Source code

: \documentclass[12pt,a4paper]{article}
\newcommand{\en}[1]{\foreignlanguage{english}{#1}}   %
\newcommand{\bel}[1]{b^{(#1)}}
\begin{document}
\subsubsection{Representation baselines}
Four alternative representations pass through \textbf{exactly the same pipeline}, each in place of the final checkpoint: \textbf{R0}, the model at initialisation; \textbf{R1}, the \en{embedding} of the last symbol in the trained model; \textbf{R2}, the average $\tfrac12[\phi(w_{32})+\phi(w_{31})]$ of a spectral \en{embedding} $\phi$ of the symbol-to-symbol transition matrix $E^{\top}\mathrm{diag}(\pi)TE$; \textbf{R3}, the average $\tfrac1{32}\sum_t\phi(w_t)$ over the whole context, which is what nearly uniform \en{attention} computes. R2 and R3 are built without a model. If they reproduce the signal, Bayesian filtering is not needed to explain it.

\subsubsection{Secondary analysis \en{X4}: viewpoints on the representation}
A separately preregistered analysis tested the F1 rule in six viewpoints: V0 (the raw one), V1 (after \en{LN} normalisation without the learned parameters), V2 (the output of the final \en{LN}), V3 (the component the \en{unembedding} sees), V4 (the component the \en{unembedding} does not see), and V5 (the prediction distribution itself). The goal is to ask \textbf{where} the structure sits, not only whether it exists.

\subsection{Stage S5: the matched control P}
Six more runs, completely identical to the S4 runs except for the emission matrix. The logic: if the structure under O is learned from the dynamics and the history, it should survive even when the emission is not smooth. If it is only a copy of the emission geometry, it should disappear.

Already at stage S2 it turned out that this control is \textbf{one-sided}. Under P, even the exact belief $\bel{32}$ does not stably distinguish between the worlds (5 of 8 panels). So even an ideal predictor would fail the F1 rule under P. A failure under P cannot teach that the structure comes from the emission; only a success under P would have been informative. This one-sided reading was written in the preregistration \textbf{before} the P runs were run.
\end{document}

·····

▸ Work to be completed: If the string "subsubsection" appears in a line of the data above, that line counts. State how many such lines there are and nothing more.

▸ Response to this exercise: 2